I agree on the profoundly questionable nature of said article, and I agree on principle that intruding on someone's private space just because you feel like it is beyond rude.
However, I'd like to ask: where/when is it appropriate, in your opinion, to approach a woman? Is it just and exclusively on bars and nightclubs, where it's basically impossible to strike a conversation?
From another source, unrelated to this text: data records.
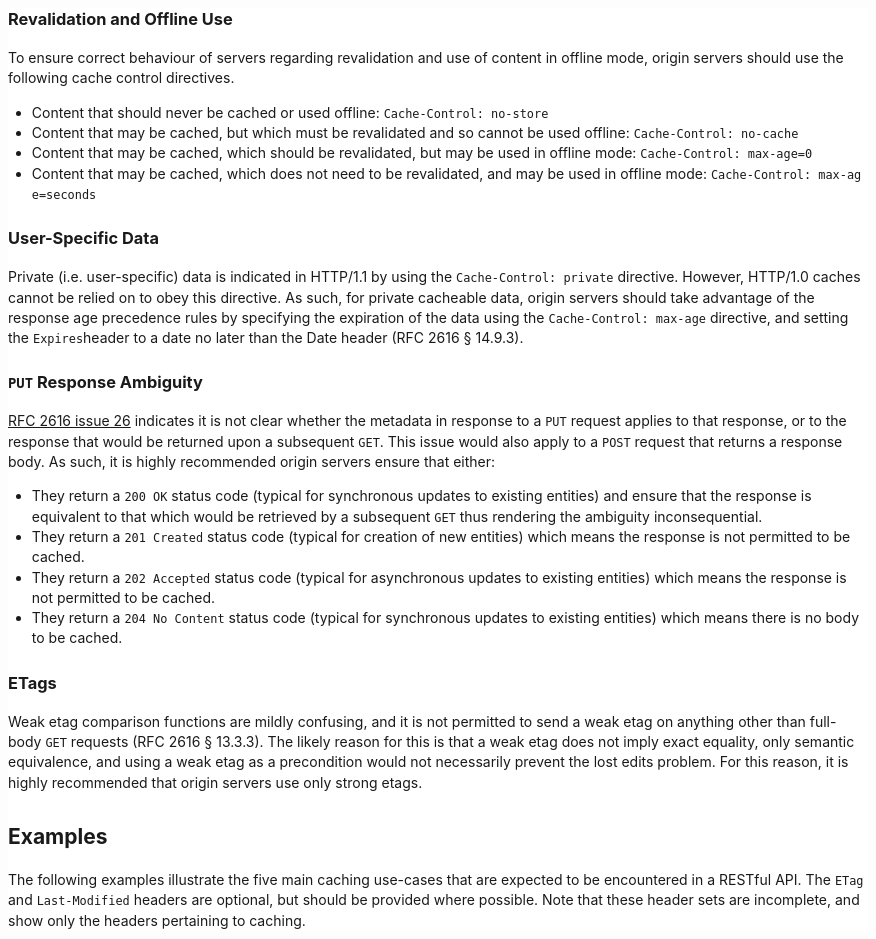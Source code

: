 ### Revalidation and Offline Use

To ensure correct behaviour of servers regarding revalidation and use of content in offline mode, origin servers should use the following cache control directives.

* Content that should never be cached or used offline: `Cache-Control: no-store`
* Content that may be cached, but which must be revalidated and so cannot be used offline: `Cache-Control: no-cache`
* Content that may be cached, which should be revalidated, but may be used in offline mode: `Cache-Control: max-age=0`
* Content that may be cached, which does not need to be revalidated, and may be used in offline mode: `Cache-Control: max-age=seconds`

### User-Specific Data

Private (i.e. user-specific) data is indicated in HTTP/1.1 by using the `Cache-Control: private` directive. However, HTTP/1.0 caches cannot be relied on to obey this directive. As such, for private cacheable data, origin servers should take advantage of the response age precedence rules by specifying the expiration of the data using the `Cache-Control: max-age` directive, and setting the `Expires`header to a date no later than the Date header (RFC 2616 § 14.9.3).

### `PUT` Response Ambiguity

[RFC 2616 issue 26](https://trac.tools.ietf.org/wg/httpbis/trac/ticket/22) indicates it is not clear whether the metadata in response to a `PUT` request applies to that response, or to the response that would be returned upon a subsequent `GET`. This issue would also apply to a `POST` request that returns a response body. As such, it is highly recommended origin servers ensure that either:

* They return a `200 OK` status code (typical for synchronous updates to existing entities) and ensure that the response is equivalent to that which would be retrieved by a subsequent `GET` thus rendering the ambiguity inconsequential.
* They return a `201 Created` status code (typical for creation of new entities) which means the response is not permitted to be cached.
* They return a `202 Accepted` status code (typical for asynchronous updates to existing entities) which means the response is not permitted to be cached.
* They return a `204 No Content` status code (typical for synchronous updates to existing entities) which means there is no body to be cached.

### ETags

Weak etag comparison functions are mildly confusing, and it is not permitted to send a weak etag on anything other than full-body `GET` requests (RFC 2616 § 13.3.3). The likely reason for this is that a weak etag does not imply exact equality, only semantic equivalence, and using a weak etag as a precondition would not necessarily prevent the lost edits problem. For this reason, it is highly recommended that origin servers use only strong etags.

## Examples

The following examples illustrate the five main caching use-cases that are expected to be encountered in a RESTful API. The `ETag` and `Last-Modified` headers are optional, but should be provided where possible. Note that these header sets are incomplete, and show only the headers pertaining to caching.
I'm not saying you're wrong and I am right, but I guess I'm saying that while you've set in stone a number of hard don'ts, the only hard rule is don't be a clueless prick. If I find a girl attractive and she's wearing a Weezer shirt and she's holding a Douglas Adams book and she's just staring at the other side of the subway car and doing nothing with a neutral body language, and if I know I will have the common sense and basic decency to know in the first 20 seconds of a conversation whether she's open to keep talking to me or not and then respect this, I don't see why that's as wrong as you're making it sound.
Context, is what I'm talking about.
If she was reading the book, I wouldn't.
If she was using headphones, I wouldn't.
If she was talking to someone, I wouldn't.
If she was visibly closed with her body language, I wouldn't.
What I'm saying is that while you say that approaching women in non-explicitly-social places is 100%, totally, inexcusably a big no all the time regardless of circumstance, I'd say there could be a right context for that no matter where you are. You just have to not be a dick about it. Right?
I'd appreciate a response on this, if you could. Maybe I'm wrong.